Collected data
^^^^^^^^

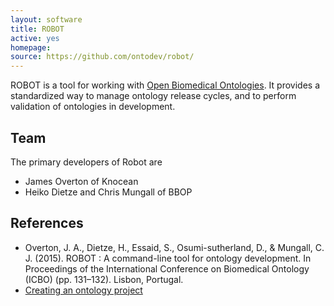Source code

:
 ```yaml
---
layout: software
title: ROBOT
active: yes
homepage: 
source: https://github.com/ontodev/robot/
---
```


ROBOT is a tool for working with [Open Biomedical
Ontologies](http://obofoundry.org). It provides a standardized way to
manage ontology release cycles, and to perform validation of
ontologies in development.

## Team

The primary developers of Robot are

 * James Overton of Knocean
 * Heiko Dietze and Chris Mungall of BBOP

## References

 * Overton, J. A., Dietze, H., Essaid, S., Osumi-sutherland, D., & Mungall, C. J. (2015). ROBOT : A command-line tool for ontology development. In Proceedings of the International Conference on Biomedical Ontology (ICBO) (pp. 131–132). Lisbon, Portugal.
 * [Creating an ontology project](douroucouli.wordpress.com/2015/12/16/creating-an-ontology-project-an-update/)
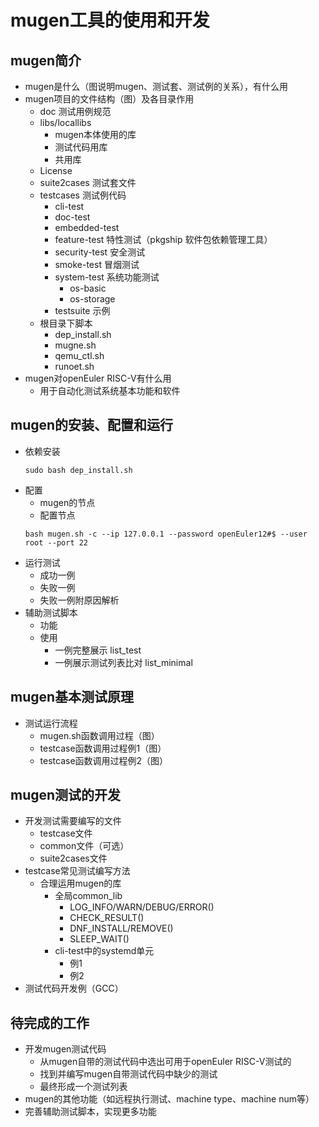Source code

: # mugen工具的使用和开发  
## mugen简介  
- mugen是什么（图说明mugen、测试套、测试例的关系），有什么用  
- mugen项目的文件结构（图）及各目录作用  
    - doc 测试用例规范  
    - libs/locallibs  
        - mugen本体使用的库  
        - 测试代码用库  
        - 共用库  
    - License  
    - suite2cases 测试套文件  
    - testcases 测试例代码  
        - cli-test  
        - doc-test  
        - embedded-test  
        - feature-test 特性测试（pkgship 软件包依赖管理工具）  
        - security-test 安全测试  
        - smoke-test 冒烟测试  
        - system-test 系统功能测试  
            - os-basic  
            - os-storage  
        - testsuite 示例
    - 根目录下脚本  
        - dep_install.sh
        - mugne.sh  
        - qemu_ctl.sh  
        - runoet.sh  
- mugen对openEuler RISC-V有什么用  
    - 用于自动化测试系统基本功能和软件  
## mugen的安装、配置和运行  
- 依赖安装  
    ```shell
    sudo bash dep_install.sh
    ```
- 配置  
    - mugen的节点  
    - 配置节点  
    ```shell
    bash mugen.sh -c --ip 127.0.0.1 --password openEuler12#$ --user root --port 22
    ```
- 运行测试  
    - 成功一例  
    - 失败一例  
    - 失败一例附原因解析  
- 辅助测试脚本  
    - 功能  
    - 使用  
        - 一例完整展示 list_test  
        - 一例展示测试列表比对 list_minimal  
## mugen基本测试原理  
- 测试运行流程   
    - mugen.sh函数调用过程（图）  
    - testcase函数调用过程例1（图）  
    - testcase函数调用过程例2（图）  
## mugen测试的开发  
- 开发测试需要编写的文件  
    - testcase文件  
    - common文件（可选）  
    - suite2cases文件  
- testcase常见测试编写方法  
    - 合理运用mugen的库  
        - 全局common_lib  
            - LOG_INFO/WARN/DEBUG/ERROR()  
            - CHECK_RESULT()  
            - DNF_INSTALL/REMOVE()  
            - SLEEP_WAIT()  
        - cli-test中的systemd单元  
            - 例1  
            - 例2  
- 测试代码开发例（GCC） 
## 待完成的工作  
- 开发mugen测试代码  
    - 从mugen自带的测试代码中选出可用于openEuler RISC-V测试的  
    - 找到并编写mugen自带测试代码中缺少的测试  
    - 最终形成一个测试列表  
- mugen的其他功能（如远程执行测试、machine type、machine num等）  
- 完善辅助测试脚本，实现更多功能  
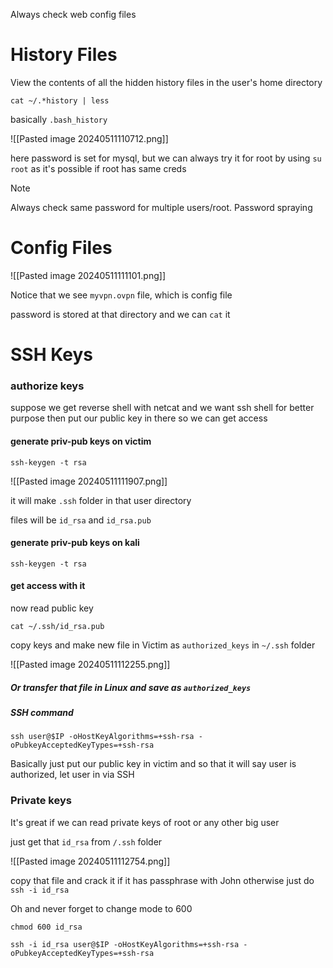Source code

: 
Always check web config files

# History Files

View the contents of all the hidden history files in the user's home directory

```
cat ~/.*history | less
```

basically `.bash_history`

![[Pasted image 20240511110712.png]]

here password is set for mysql, but we can always try it for root by using `su root` as it's possible if root has same creds

> [!NOTE]
> Always check  same password for multiple users/root. Password spraying


# Config Files

![[Pasted image 20240511111101.png]]

Notice that we see `myvpn.ovpn` file, which is config file

password is stored at that directory and we can `cat` it


# SSH Keys

### authorize keys

suppose we get reverse shell with netcat and we want ssh shell for better purpose then put our public key in there so we can get access

#### generate priv-pub keys on victim

```
ssh-keygen -t rsa
```

![[Pasted image 20240511111907.png]]

it will make `.ssh` folder in that user directory

files will be `id_rsa` and `id_rsa.pub`

#### generate priv-pub keys on kali

```
ssh-keygen -t rsa
```


#### get access with it
now read public key
```
cat ~/.ssh/id_rsa.pub
```

copy keys and make new file in Victim as `authorized_keys` in `~/.ssh` folder

![[Pasted image 20240511112255.png]]

##### Or transfer that file in Linux and save as `authorized_keys`

##### SSH command
```
ssh user@$IP -oHostKeyAlgorithms=+ssh-rsa -oPubkeyAcceptedKeyTypes=+ssh-rsa
```

Basically just put our public key in victim and so that it will say user is authorized, let user in via SSH


### Private keys

It's great if we can read private keys of root or any other big user

just get that `id_rsa` from `/.ssh` folder

![[Pasted image 20240511112754.png]]

copy that file and crack it if it has passphrase with John
otherwise just do `ssh -i id_rsa`

Oh and never forget to change mode to 600

```
chmod 600 id_rsa

ssh -i id_rsa user@$IP -oHostKeyAlgorithms=+ssh-rsa -oPubkeyAcceptedKeyTypes=+ssh-rsa
```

^^^^^^^^

Work to complete
Filter the entries and copy out every line with the word "root".

Task output
    bash mugen.sh -c --ip 127.0.0.1 --password openEuler12#$ --user root --port 22
here password is set for mysql, but we can always try it for root by using `su root` as it's possible if root has same creds
> Always check  same password for multiple users/root. Password spraying
It's great if we can read private keys of root or any other big user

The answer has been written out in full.